- _SUPPLIED ENTRIES_:
• • • •
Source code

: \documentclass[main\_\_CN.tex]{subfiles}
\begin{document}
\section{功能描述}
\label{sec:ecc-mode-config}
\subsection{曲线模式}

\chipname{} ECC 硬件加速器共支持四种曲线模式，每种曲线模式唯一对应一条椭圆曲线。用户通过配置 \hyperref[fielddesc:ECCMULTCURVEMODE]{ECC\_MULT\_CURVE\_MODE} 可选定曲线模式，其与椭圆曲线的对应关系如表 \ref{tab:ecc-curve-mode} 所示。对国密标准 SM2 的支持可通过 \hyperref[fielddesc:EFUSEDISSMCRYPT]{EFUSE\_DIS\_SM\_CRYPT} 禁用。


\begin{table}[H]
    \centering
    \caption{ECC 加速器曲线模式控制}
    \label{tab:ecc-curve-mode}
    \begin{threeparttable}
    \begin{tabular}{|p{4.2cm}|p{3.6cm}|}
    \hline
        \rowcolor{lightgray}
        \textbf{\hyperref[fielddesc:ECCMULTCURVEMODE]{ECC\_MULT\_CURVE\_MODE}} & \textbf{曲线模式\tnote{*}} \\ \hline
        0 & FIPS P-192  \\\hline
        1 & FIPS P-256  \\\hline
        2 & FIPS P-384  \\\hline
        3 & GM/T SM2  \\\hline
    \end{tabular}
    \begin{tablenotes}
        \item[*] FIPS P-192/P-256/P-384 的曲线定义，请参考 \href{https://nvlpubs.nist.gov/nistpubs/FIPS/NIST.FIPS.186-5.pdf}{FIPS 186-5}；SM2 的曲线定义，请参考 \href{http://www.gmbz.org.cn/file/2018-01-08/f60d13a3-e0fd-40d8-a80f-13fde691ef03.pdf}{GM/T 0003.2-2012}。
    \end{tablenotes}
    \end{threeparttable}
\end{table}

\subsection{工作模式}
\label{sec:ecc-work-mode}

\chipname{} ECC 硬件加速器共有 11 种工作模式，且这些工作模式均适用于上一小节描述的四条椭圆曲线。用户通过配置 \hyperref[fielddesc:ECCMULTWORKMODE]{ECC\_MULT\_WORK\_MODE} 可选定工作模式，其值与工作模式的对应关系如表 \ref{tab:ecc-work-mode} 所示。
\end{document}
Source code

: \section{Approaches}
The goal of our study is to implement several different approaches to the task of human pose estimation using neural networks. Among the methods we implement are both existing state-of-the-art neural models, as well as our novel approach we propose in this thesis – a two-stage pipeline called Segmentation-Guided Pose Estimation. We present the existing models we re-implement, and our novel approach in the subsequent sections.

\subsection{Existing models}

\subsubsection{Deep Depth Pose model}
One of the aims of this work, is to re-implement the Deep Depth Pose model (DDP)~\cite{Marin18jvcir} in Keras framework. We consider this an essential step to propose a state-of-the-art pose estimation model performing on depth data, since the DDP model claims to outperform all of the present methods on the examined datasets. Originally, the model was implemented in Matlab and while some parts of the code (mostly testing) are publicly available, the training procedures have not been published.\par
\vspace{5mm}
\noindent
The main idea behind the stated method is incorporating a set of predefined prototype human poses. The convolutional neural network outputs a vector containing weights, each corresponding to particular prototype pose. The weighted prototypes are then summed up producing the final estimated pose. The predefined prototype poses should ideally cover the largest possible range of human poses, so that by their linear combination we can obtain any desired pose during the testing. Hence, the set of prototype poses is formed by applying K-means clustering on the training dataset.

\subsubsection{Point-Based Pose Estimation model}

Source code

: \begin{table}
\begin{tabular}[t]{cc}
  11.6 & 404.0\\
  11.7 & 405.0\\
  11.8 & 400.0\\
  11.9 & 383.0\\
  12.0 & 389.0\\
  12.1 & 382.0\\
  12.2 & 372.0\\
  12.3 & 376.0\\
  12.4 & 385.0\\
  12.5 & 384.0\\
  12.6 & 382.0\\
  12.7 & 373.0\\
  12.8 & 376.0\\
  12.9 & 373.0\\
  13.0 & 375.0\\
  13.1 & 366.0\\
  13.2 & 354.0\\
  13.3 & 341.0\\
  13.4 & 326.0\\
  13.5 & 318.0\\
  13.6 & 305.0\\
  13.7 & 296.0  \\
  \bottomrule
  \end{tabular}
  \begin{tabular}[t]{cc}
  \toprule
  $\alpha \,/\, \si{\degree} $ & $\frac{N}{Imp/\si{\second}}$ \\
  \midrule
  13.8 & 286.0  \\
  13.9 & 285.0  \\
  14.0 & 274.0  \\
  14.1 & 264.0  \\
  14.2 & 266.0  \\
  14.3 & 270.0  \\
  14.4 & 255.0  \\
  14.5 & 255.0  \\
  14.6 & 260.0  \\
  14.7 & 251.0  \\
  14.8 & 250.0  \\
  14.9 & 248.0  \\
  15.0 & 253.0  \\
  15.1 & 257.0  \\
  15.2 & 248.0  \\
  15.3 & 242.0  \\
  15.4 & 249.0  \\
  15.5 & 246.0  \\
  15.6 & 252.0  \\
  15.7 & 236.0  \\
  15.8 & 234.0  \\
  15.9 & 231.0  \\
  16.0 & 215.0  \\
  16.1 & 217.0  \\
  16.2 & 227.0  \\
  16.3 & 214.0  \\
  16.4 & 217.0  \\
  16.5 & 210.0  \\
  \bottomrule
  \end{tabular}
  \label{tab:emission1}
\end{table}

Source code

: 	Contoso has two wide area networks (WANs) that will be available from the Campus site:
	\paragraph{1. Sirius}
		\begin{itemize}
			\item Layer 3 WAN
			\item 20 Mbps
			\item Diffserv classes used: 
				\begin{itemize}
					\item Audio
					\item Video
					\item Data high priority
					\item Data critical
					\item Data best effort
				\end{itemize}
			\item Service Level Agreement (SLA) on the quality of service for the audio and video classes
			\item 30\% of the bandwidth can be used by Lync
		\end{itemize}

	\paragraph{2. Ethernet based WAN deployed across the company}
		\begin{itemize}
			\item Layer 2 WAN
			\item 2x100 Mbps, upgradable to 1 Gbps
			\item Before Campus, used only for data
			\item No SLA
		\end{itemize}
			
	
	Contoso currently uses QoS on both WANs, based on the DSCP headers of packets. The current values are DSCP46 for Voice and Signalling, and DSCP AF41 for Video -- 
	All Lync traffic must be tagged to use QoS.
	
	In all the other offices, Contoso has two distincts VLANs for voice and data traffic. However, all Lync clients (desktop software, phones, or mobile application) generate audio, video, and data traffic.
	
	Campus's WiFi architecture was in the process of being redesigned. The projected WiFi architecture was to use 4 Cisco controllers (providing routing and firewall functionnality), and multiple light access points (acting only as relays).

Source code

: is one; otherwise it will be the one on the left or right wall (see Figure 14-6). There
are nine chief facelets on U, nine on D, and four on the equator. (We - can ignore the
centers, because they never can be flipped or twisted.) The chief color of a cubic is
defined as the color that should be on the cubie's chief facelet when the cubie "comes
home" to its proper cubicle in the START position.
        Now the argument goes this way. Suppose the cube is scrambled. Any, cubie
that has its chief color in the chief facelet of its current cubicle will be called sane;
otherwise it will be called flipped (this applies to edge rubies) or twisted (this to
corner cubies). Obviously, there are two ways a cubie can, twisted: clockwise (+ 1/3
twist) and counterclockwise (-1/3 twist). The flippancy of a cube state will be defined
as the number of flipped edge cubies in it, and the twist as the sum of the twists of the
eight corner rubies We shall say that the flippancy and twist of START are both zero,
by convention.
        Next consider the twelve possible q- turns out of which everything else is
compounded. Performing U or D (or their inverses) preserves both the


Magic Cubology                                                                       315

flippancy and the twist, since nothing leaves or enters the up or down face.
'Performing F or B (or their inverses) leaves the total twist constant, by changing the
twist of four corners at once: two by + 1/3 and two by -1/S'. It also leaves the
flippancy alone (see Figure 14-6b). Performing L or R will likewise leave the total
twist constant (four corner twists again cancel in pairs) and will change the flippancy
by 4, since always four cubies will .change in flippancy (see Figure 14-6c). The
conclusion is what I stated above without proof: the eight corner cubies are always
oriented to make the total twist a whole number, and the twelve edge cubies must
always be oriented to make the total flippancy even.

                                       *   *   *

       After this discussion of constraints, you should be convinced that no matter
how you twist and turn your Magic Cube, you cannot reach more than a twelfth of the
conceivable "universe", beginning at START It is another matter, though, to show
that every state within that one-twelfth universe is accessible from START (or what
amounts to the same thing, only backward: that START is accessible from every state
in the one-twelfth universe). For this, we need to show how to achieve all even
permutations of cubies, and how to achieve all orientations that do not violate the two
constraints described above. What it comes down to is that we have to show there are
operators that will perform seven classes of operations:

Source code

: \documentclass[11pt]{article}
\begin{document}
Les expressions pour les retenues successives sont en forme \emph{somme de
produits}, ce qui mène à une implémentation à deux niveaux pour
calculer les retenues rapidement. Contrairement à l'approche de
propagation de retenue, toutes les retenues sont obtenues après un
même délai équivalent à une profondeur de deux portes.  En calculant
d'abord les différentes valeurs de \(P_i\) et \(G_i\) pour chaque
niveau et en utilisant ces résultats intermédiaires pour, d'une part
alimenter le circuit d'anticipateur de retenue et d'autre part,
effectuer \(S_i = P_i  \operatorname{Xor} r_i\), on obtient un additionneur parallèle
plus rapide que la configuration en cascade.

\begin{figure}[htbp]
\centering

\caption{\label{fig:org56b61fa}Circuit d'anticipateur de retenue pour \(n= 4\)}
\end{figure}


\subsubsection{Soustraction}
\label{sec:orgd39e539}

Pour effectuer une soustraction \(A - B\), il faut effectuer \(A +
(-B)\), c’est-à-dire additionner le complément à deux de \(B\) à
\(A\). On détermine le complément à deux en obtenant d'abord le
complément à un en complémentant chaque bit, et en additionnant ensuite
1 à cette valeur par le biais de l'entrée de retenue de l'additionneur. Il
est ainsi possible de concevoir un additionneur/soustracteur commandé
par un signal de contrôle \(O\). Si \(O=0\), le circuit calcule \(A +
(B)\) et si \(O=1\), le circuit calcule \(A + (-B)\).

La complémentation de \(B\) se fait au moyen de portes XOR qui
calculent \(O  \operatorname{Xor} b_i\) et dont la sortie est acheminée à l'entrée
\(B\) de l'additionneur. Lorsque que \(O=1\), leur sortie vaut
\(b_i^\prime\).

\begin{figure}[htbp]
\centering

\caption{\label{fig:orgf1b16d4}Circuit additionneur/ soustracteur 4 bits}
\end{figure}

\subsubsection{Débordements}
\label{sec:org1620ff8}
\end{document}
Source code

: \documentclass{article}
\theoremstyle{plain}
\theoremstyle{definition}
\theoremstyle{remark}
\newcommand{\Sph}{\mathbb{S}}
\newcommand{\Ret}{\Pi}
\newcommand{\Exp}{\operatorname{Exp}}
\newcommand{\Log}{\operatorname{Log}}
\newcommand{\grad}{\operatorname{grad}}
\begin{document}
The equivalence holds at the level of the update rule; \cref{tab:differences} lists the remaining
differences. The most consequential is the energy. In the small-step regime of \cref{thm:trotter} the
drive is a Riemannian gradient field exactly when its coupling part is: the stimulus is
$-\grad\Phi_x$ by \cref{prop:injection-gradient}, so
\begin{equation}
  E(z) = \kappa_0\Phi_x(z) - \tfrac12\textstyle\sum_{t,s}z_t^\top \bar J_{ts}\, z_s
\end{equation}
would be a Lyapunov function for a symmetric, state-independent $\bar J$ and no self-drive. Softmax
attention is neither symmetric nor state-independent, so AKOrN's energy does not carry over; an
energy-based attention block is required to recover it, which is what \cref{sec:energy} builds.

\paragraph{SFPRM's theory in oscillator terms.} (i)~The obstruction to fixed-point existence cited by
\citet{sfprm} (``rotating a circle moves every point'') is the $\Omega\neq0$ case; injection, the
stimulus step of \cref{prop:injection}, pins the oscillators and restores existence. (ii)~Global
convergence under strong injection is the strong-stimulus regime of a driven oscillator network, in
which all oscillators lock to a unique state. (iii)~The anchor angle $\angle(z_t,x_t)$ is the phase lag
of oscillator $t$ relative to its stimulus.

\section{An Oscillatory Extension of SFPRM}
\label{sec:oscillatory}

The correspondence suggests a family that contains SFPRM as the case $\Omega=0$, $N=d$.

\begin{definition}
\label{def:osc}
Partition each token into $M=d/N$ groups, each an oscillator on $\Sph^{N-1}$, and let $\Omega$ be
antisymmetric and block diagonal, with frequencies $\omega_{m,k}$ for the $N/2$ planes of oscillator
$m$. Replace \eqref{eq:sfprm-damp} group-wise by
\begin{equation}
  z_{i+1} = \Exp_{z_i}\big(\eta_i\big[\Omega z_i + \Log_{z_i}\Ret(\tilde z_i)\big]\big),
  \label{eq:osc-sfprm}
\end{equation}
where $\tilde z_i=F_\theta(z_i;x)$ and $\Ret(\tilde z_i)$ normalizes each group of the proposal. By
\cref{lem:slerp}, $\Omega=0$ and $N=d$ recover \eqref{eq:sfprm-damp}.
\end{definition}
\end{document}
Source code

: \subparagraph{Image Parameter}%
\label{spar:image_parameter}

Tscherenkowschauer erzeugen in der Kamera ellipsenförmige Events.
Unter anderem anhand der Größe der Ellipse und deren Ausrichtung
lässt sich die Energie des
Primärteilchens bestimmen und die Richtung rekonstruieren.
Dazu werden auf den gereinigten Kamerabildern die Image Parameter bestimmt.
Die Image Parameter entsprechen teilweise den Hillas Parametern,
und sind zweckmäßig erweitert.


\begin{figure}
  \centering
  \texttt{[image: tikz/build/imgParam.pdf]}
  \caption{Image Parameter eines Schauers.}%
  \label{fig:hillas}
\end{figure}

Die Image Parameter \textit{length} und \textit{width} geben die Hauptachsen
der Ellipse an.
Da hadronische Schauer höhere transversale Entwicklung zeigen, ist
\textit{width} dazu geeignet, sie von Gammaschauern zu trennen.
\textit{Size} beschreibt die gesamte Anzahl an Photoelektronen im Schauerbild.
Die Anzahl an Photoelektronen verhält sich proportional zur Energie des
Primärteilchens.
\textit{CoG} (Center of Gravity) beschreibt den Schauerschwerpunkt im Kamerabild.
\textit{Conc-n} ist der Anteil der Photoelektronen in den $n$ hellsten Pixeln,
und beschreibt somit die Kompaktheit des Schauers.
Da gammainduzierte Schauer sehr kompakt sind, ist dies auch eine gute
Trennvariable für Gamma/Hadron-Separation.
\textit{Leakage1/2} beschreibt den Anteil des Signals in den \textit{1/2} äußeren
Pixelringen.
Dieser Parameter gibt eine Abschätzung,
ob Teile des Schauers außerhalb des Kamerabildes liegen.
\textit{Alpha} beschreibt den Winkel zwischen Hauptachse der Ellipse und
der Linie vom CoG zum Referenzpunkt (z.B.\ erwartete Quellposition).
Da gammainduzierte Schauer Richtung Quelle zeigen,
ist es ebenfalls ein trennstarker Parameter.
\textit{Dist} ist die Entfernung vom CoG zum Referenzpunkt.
• • • •
- _ACTION ITEM_: Retype only this portion of the data above: the line containing "compounded. Performing U", the line containing "flippancy and the", and all lines between them, exactly.

- _WRITTEN RESPONSE_:
compounded. Performing U or D (or their inverses) preserves both the


Magic Cubology                                                                       315

flippancy and the twist, since nothing leaves or enters the up or down face.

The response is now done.